She looked up eagerly.
“Then you will be asked to stand?”
He smiled; partly at her readiness of comprehension, partly at the frank, feminine hard-heartedness which realizes nothing beyond the circle of its own affections.
“You mustn’t kill him off in that summary fashion, poor fellow.”
“I meant, of course, if he should die.”
“Under those circumstances I believe they will ask me to stand.
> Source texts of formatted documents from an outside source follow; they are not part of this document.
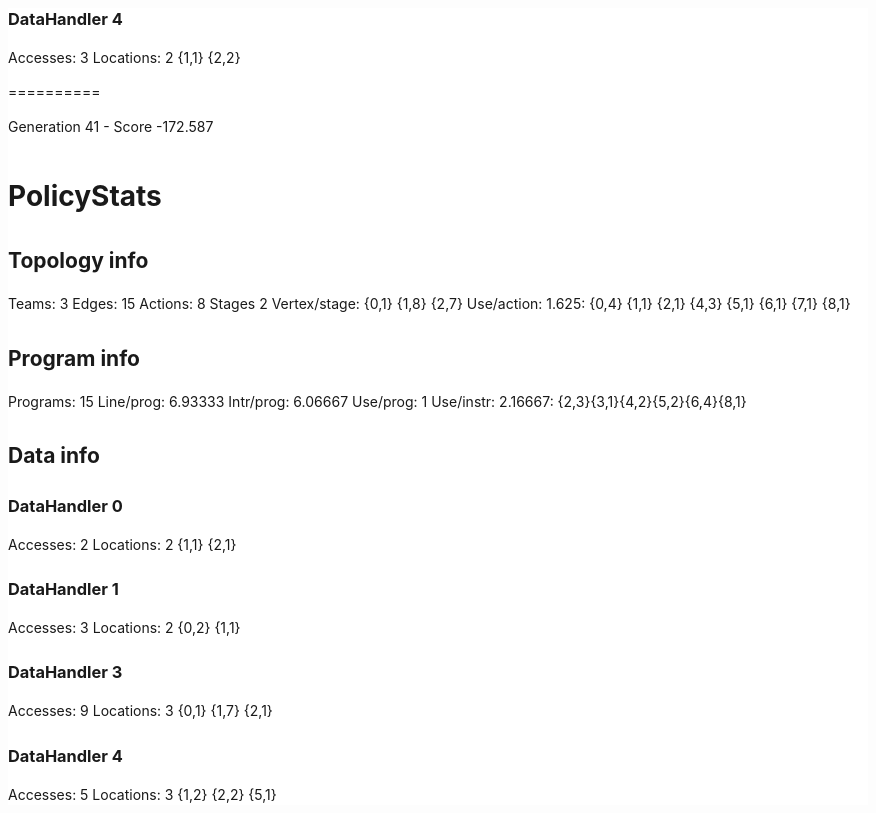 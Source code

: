 ### DataHandler 4
Accesses:	3
Locations:	2
{1,1} {2,2} 


==========

Generation 41 - Score -172.587

# PolicyStats
## Topology info
Teams:		3
Edges:		15
Actions:	8
Stages		2
Vertex/stage:	{0,1} {1,8} {2,7} 
Use/action:	1.625: {0,4} {1,1} {2,1} {4,3} {5,1} {6,1} {7,1} {8,1} 

## Program info
Programs:	15
Line/prog:	6.93333
Intr/prog:	6.06667
Use/prog:	1
Use/instr:	2.16667: {2,3}{3,1}{4,2}{5,2}{6,4}{8,1}

## Data info

### DataHandler 0
Accesses:	2
Locations:	2
{1,1} {2,1} 

### DataHandler 1
Accesses:	3
Locations:	2
{0,2} {1,1} 

### DataHandler 3
Accesses:	9
Locations:	3
{0,1} {1,7} {2,1} 

### DataHandler 4
Accesses:	5
Locations:	3
{1,2} {2,2} {5,1} 
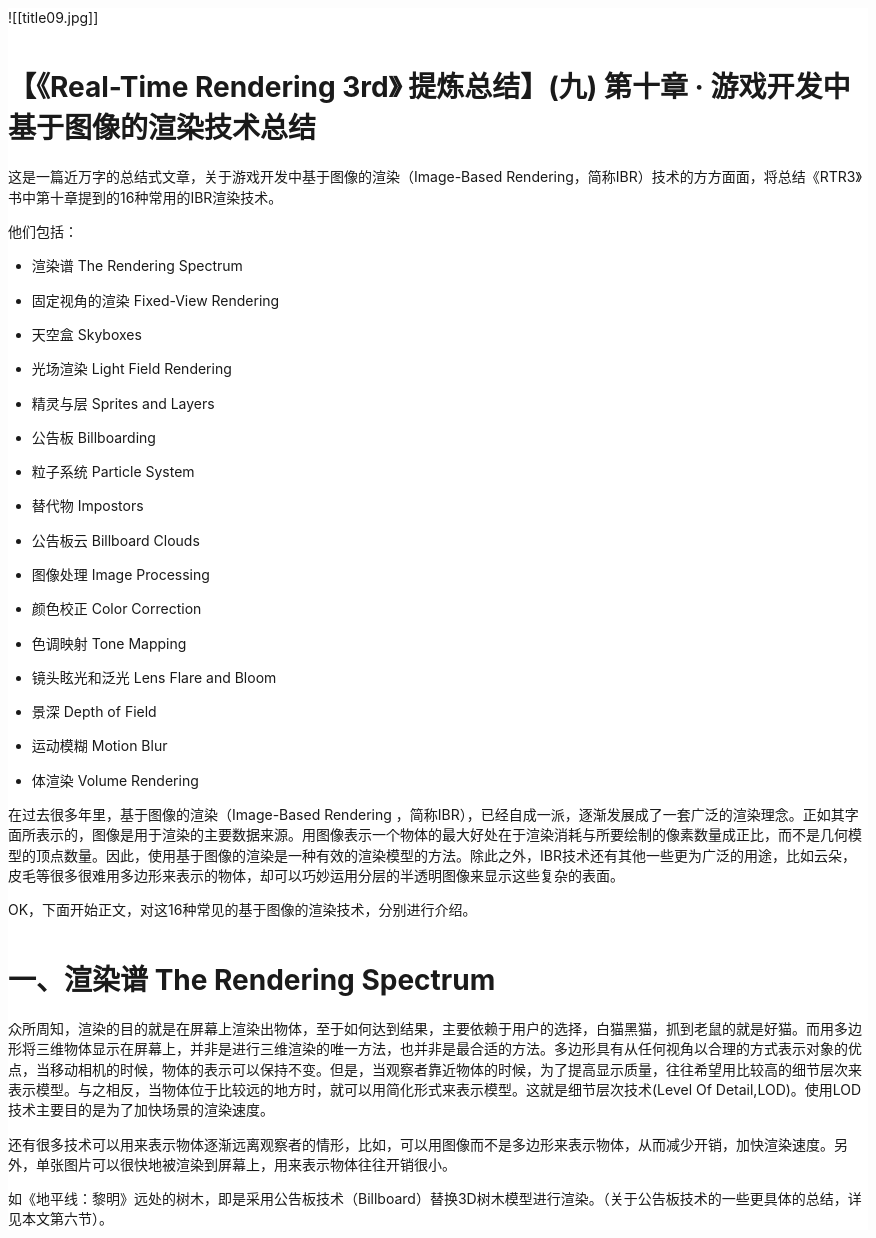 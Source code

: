 
![[title09.jpg]]

# 【《Real-Time Rendering 3rd》 提炼总结】(九) 第十章 · 游戏开发中基于图像的渲染技术总结

这是一篇近万字的总结式文章，关于游戏开发中基于图像的渲染（Image-Based
Rendering，简称IBR）技术的方方面面，将总结《RTR3》书中第十章提到的16种常用的IBR渲染技术。

他们包括：

-   渲染谱 The Rendering Spectrum

-   固定视角的渲染 Fixed-View Rendering

-   天空盒 Skyboxes

-   光场渲染 Light Field Rendering

-   精灵与层 Sprites and Layers

-   公告板 Billboarding

-   粒子系统 Particle System

-   替代物 Impostors

-   公告板云 Billboard Clouds

-   图像处理 Image Processing

-   颜色校正 Color Correction

-   色调映射 Tone Mapping

-   镜头眩光和泛光 Lens Flare and Bloom

-   景深 Depth of Field

-   运动模糊 Motion Blur

-   体渲染 Volume Rendering

在过去很多年里，基于图像的渲染（Image-Based Rendering
，简称IBR），已经自成一派，逐渐发展成了一套广泛的渲染理念。正如其字面所表示的，图像是用于渲染的主要数据来源。用图像表示一个物体的最大好处在于渲染消耗与所要绘制的像素数量成正比，而不是几何模型的顶点数量。因此，使用基于图像的渲染是一种有效的渲染模型的方法。除此之外，IBR技术还有其他一些更为广泛的用途，比如云朵，皮毛等很多很难用多边形来表示的物体，却可以巧妙运用分层的半透明图像来显示这些复杂的表面。

OK，下面开始正文，对这16种常见的基于图像的渲染技术，分别进行介绍。

一、渲染谱 The Rendering Spectrum
=================================

众所周知，渲染的目的就是在屏幕上渲染出物体，至于如何达到结果，主要依赖于用户的选择，白猫黑猫，抓到老鼠的就是好猫。而用多边形将三维物体显示在屏幕上，并非是进行三维渲染的唯一方法，也并非是最合适的方法。多边形具有从任何视角以合理的方式表示对象的优点，当移动相机的时候，物体的表示可以保持不变。但是，当观察者靠近物体的时候，为了提高显示质量，往往希望用比较高的细节层次来表示模型。与之相反，当物体位于比较远的地方时，就可以用简化形式来表示模型。这就是细节层次技术(Level
Of Detail,LOD)。使用LOD技术主要目的是为了加快场景的渲染速度。

还有很多技术可以用来表示物体逐渐远离观察者的情形，比如，可以用图像而不是多边形来表示物体，从而减少开销，加快渲染速度。另外，单张图片可以很快地被渲染到屏幕上，用来表示物体往往开销很小。

如《地平线：黎明》远处的树木，即是采用公告板技术（Billboard）替换3D树木模型进行渲染。（关于公告板技术的一些更具体的总结，详见本文第六节）。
That’s the beauty of you, Judith,” he added, half-seriously, half jestingly, “one never has to waste one’s breath with needless explanation.”
She blushed, and smiled naïvely at the little compliment with its studied uncouthness.
There was something incongruous in the girl’s rich and stately beauty, in the deep, serious gaze of the wonderful eyes, the severe, almost tragic lines of the head and face, with her total lack of manner, her little, abrupt, simple air, her apparent utter unconsciousness of her own value and importance as a young and beautiful woman.
“Judith is not a woman of the world, certainly,” Reuben had said on one occasion, in reply to a criticism of his sister’s; “but neither is she a bad imitation of one.” And Adelaide, scenting a brotherly sarcasm, had allowed the subject to drop.
Leo, who had broken his bit of silk and hummed his song to the end, rose at this point, and went from the room without a word.